ベネチアを訪れるのはいつも寒い時期なので、やはりなんとなく暗い印象があったのですが、今回は水上バスのデッキに出ていても、風も春めいて、大運河はキラキラと明るく輝いていました。
水上バスの船着場には、ジプシーのお姉さん達がドレスを着て、上げ底の靴(台?)を履いて、ニッコリと手招きしていますが、物珍しさに写真を撮ってしまうと、モデル代を請求されます。ジプシー稼業も以前と比べるといろいろと進歩しているのですね。
近年、ベネチアのホテルの宿泊費が高騰し、本島のホテルは予約が取りにくく、本島手前のメストレ地区でさえ、便乗値上げされているらしいです。それほどたいしたホテルでもないのに、とガイドが言い放っていて、可笑しかったです。

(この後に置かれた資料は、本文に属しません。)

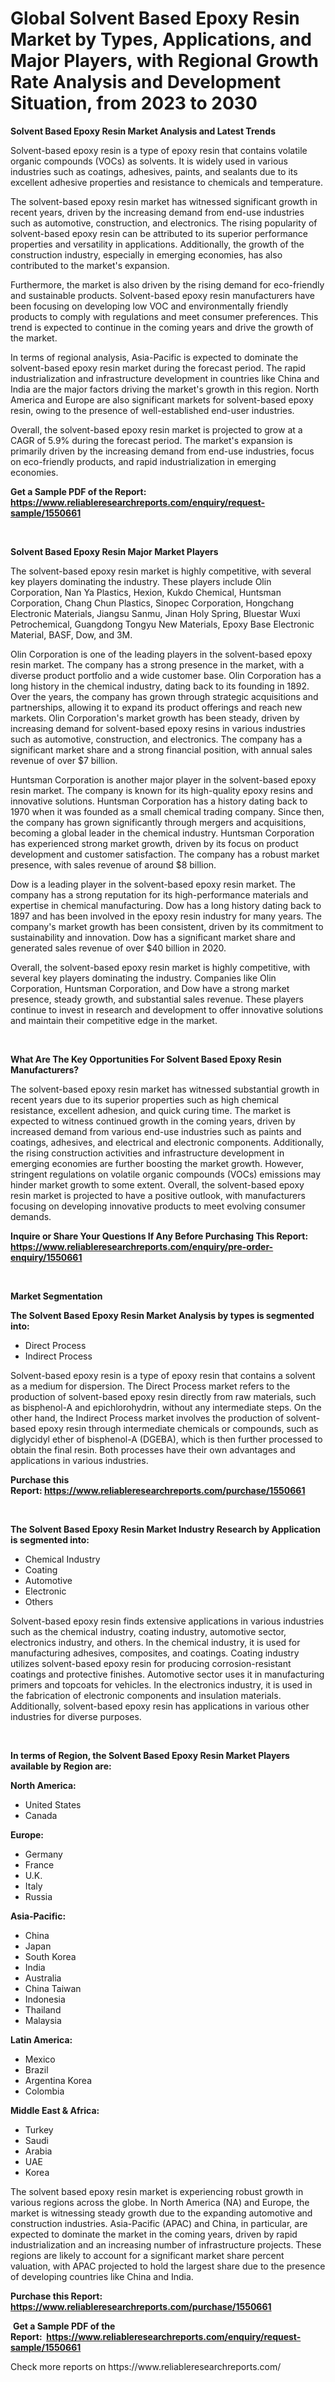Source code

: <p><h1>Global Solvent Based Epoxy Resin Market by Types, Applications, and Major Players, with Regional Growth Rate Analysis and Development Situation, from 2023 to 2030</h1></p><p><strong>Solvent Based Epoxy Resin Market Analysis and Latest Trends</strong></p>
<p><p>Solvent-based epoxy resin is a type of epoxy resin that contains volatile organic compounds (VOCs) as solvents. It is widely used in various industries such as coatings, adhesives, paints, and sealants due to its excellent adhesive properties and resistance to chemicals and temperature.</p><p>The solvent-based epoxy resin market has witnessed significant growth in recent years, driven by the increasing demand from end-use industries such as automotive, construction, and electronics. The rising popularity of solvent-based epoxy resin can be attributed to its superior performance properties and versatility in applications. Additionally, the growth of the construction industry, especially in emerging economies, has also contributed to the market's expansion.</p><p>Furthermore, the market is also driven by the rising demand for eco-friendly and sustainable products. Solvent-based epoxy resin manufacturers have been focusing on developing low VOC and environmentally friendly products to comply with regulations and meet consumer preferences. This trend is expected to continue in the coming years and drive the growth of the market.</p><p>In terms of regional analysis, Asia-Pacific is expected to dominate the solvent-based epoxy resin market during the forecast period. The rapid industrialization and infrastructure development in countries like China and India are the major factors driving the market's growth in this region. North America and Europe are also significant markets for solvent-based epoxy resin, owing to the presence of well-established end-user industries.</p><p>Overall, the solvent-based epoxy resin market is projected to grow at a CAGR of 5.9% during the forecast period. The market's expansion is primarily driven by the increasing demand from end-use industries, focus on eco-friendly products, and rapid industrialization in emerging economies.</p></p>
<p><strong>Get a Sample PDF of the Report:&nbsp; <a href="https://www.reliableresearchreports.com/enquiry/request-sample/1550661">https://www.reliableresearchreports.com/enquiry/request-sample/1550661</a></strong></p>
<p>&nbsp;</p>
<p><strong>Solvent Based Epoxy Resin Major Market Players</strong></p>
<p><p>The solvent-based epoxy resin market is highly competitive, with several key players dominating the industry. These players include Olin Corporation, Nan Ya Plastics, Hexion, Kukdo Chemical, Huntsman Corporation, Chang Chun Plastics, Sinopec Corporation, Hongchang Electronic Materials, Jiangsu Sanmu, Jinan Holy Spring, Bluestar Wuxi Petrochemical, Guangdong Tongyu New Materials, Epoxy Base Electronic Material, BASF, Dow, and 3M. </p><p>Olin Corporation is one of the leading players in the solvent-based epoxy resin market. The company has a strong presence in the market, with a diverse product portfolio and a wide customer base. Olin Corporation has a long history in the chemical industry, dating back to its founding in 1892. Over the years, the company has grown through strategic acquisitions and partnerships, allowing it to expand its product offerings and reach new markets. Olin Corporation's market growth has been steady, driven by increasing demand for solvent-based epoxy resins in various industries such as automotive, construction, and electronics. The company has a significant market share and a strong financial position, with annual sales revenue of over $7 billion.</p><p>Huntsman Corporation is another major player in the solvent-based epoxy resin market. The company is known for its high-quality epoxy resins and innovative solutions. Huntsman Corporation has a history dating back to 1970 when it was founded as a small chemical trading company. Since then, the company has grown significantly through mergers and acquisitions, becoming a global leader in the chemical industry. Huntsman Corporation has experienced strong market growth, driven by its focus on product development and customer satisfaction. The company has a robust market presence, with sales revenue of around $8 billion.</p><p>Dow is a leading player in the solvent-based epoxy resin market. The company has a strong reputation for its high-performance materials and expertise in chemical manufacturing. Dow has a long history dating back to 1897 and has been involved in the epoxy resin industry for many years. The company's market growth has been consistent, driven by its commitment to sustainability and innovation. Dow has a significant market share and generated sales revenue of over $40 billion in 2020.</p><p>Overall, the solvent-based epoxy resin market is highly competitive, with several key players dominating the industry. Companies like Olin Corporation, Huntsman Corporation, and Dow have a strong market presence, steady growth, and substantial sales revenue. These players continue to invest in research and development to offer innovative solutions and maintain their competitive edge in the market.</p></p>
<p>&nbsp;</p>
<p><strong>What Are The Key Opportunities For Solvent Based Epoxy Resin Manufacturers?</strong></p>
<p><p>The solvent-based epoxy resin market has witnessed substantial growth in recent years due to its superior properties such as high chemical resistance, excellent adhesion, and quick curing time. The market is expected to witness continued growth in the coming years, driven by increased demand from various end-use industries such as paints and coatings, adhesives, and electrical and electronic components. Additionally, the rising construction activities and infrastructure development in emerging economies are further boosting the market growth. However, stringent regulations on volatile organic compounds (VOCs) emissions may hinder market growth to some extent. Overall, the solvent-based epoxy resin market is projected to have a positive outlook, with manufacturers focusing on developing innovative products to meet evolving consumer demands.</p></p>
<p><strong>Inquire or Share Your Questions If Any Before Purchasing This Report: <a href="https://www.reliableresearchreports.com/enquiry/pre-order-enquiry/1550661">https://www.reliableresearchreports.com/enquiry/pre-order-enquiry/1550661</a></strong></p>
<p>&nbsp;</p>
<p><strong>Market Segmentation</strong></p>
<p><strong>The Solvent Based Epoxy Resin Market Analysis by types is segmented into:</strong></p>
<p><ul><li>Direct Process</li><li>Indirect Process</li></ul></p>
<p><p>Solvent-based epoxy resin is a type of epoxy resin that contains a solvent as a medium for dispersion. The Direct Process market refers to the production of solvent-based epoxy resin directly from raw materials, such as bisphenol-A and epichlorohydrin, without any intermediate steps. On the other hand, the Indirect Process market involves the production of solvent-based epoxy resin through intermediate chemicals or compounds, such as diglycidyl ether of bisphenol-A (DGEBA), which is then further processed to obtain the final resin. Both processes have their own advantages and applications in various industries.</p></p>
<p><strong>Purchase this Report:&nbsp;<a href="https://www.reliableresearchreports.com/purchase/1550661">https://www.reliableresearchreports.com/purchase/1550661</a></strong></p>
<p>&nbsp;</p>
<p><strong>The Solvent Based Epoxy Resin Market Industry Research by Application is segmented into:</strong></p>
<p><ul><li>Chemical Industry</li><li>Coating</li><li>Automotive</li><li>Electronic</li><li>Others</li></ul></p>
<p><p>Solvent-based epoxy resin finds extensive applications in various industries such as the chemical industry, coating industry, automotive sector, electronics industry, and others. In the chemical industry, it is used for manufacturing adhesives, composites, and coatings. Coating industry utilizes solvent-based epoxy resin for producing corrosion-resistant coatings and protective finishes. Automotive sector uses it in manufacturing primers and topcoats for vehicles. In the electronics industry, it is used in the fabrication of electronic components and insulation materials. Additionally, solvent-based epoxy resin has applications in various other industries for diverse purposes.</p></p>
<p>&nbsp;</p>
<p><strong>In terms of Region, the Solvent Based Epoxy Resin Market Players available by Region are:</strong></p>
<p>
    <p> <strong> North America: </strong>
        <ul>
            <li>United States</li>
            <li>Canada</li>
        </ul>
        </p> 
    <p> <strong> Europe: </strong>
        <ul>
            <li>Germany</li>
            <li>France</li>
            <li>U.K.</li>
            <li>Italy</li>
            <li>Russia</li>
        </ul>
        </p> 
    <p> <strong> Asia-Pacific: </strong>
        <ul>
            <li>China</li>
            <li>Japan</li>
            <li>South Korea</li>
            <li>India</li>
            <li>Australia</li>
            <li>China Taiwan</li>
            <li>Indonesia</li>
            <li>Thailand</li>
            <li>Malaysia</li>
        </ul>
        </p> 
    <p> <strong> Latin America: </strong>
        <ul>
            <li>Mexico</li>
            <li>Brazil</li>
            <li>Argentina Korea</li>
            <li>Colombia</li>
        </ul>
        </p> 
    <p> <strong> Middle East & Africa: </strong>
        <ul>
            <li>Turkey</li>
            <li>Saudi</li>
            <li>Arabia</li>
            <li>UAE</li>
            <li>Korea</li>
        </ul>
    </p>
    </p>
<p><p>The solvent based epoxy resin market is experiencing robust growth in various regions across the globe. In North America (NA) and Europe, the market is witnessing steady growth due to the expanding automotive and construction industries. Asia-Pacific (APAC) and China, in particular, are expected to dominate the market in the coming years, driven by rapid industrialization and an increasing number of infrastructure projects. These regions are likely to account for a significant market share percent valuation, with APAC projected to hold the largest share due to the presence of developing countries like China and India.</p></p>
<p><strong>Purchase this Report: <a href="https://www.reliableresearchreports.com/purchase/1550661">https://www.reliableresearchreports.com/purchase/1550661</a></strong></p>
<p>&nbsp;<strong>Get a Sample PDF of the Report:&nbsp;&nbsp;<a href="https://www.reliableresearchreports.com/enquiry/request-sample/1550661">https://www.reliableresearchreports.com/enquiry/request-sample/1550661</a></strong></p>
<p><strong></strong></p>
<p>Check more reports on https://www.reliableresearchreports.com/</p>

ベネチアのホテルと言えば、世界の芸能人がよく利用する高級ホテルの「ダニエリ」をはじめ、有名高級ホテルがいくつかありますが、どれもかなり古く、潮風と海水の浸食のせいで、外観はかなり老朽化しているように感じます。ただし、中へ入ると、重厚な造りのロビーや、豪奢なイタリア家具で統一された、映画のセットようなクラシックな内装に驚きます。運河沿いに立つホテルは表玄関は道路に面していても、裏口は必ず水路に面していて、裏口が船着場(ボート乗り場)になっており、直接そこから船に乗って漕ぎ出します。ベネチアの街は車は走っていません。車の代わりに船に乗って移動するのです。迷路のように水路が入り組んでおり、その水路を橋がまたいで、道が続きます。ここでは油断していると、あっと言う間に迷子になりそうです。万一迷子になっても、ところどころの道の角にはよく見ると「per St.Marco」(サンマルコ広場方面はこちら)などと表示がありますから、その表示に沿ってサンマルコ広場を目指して歩いてゆけば、なんとかなりそうです。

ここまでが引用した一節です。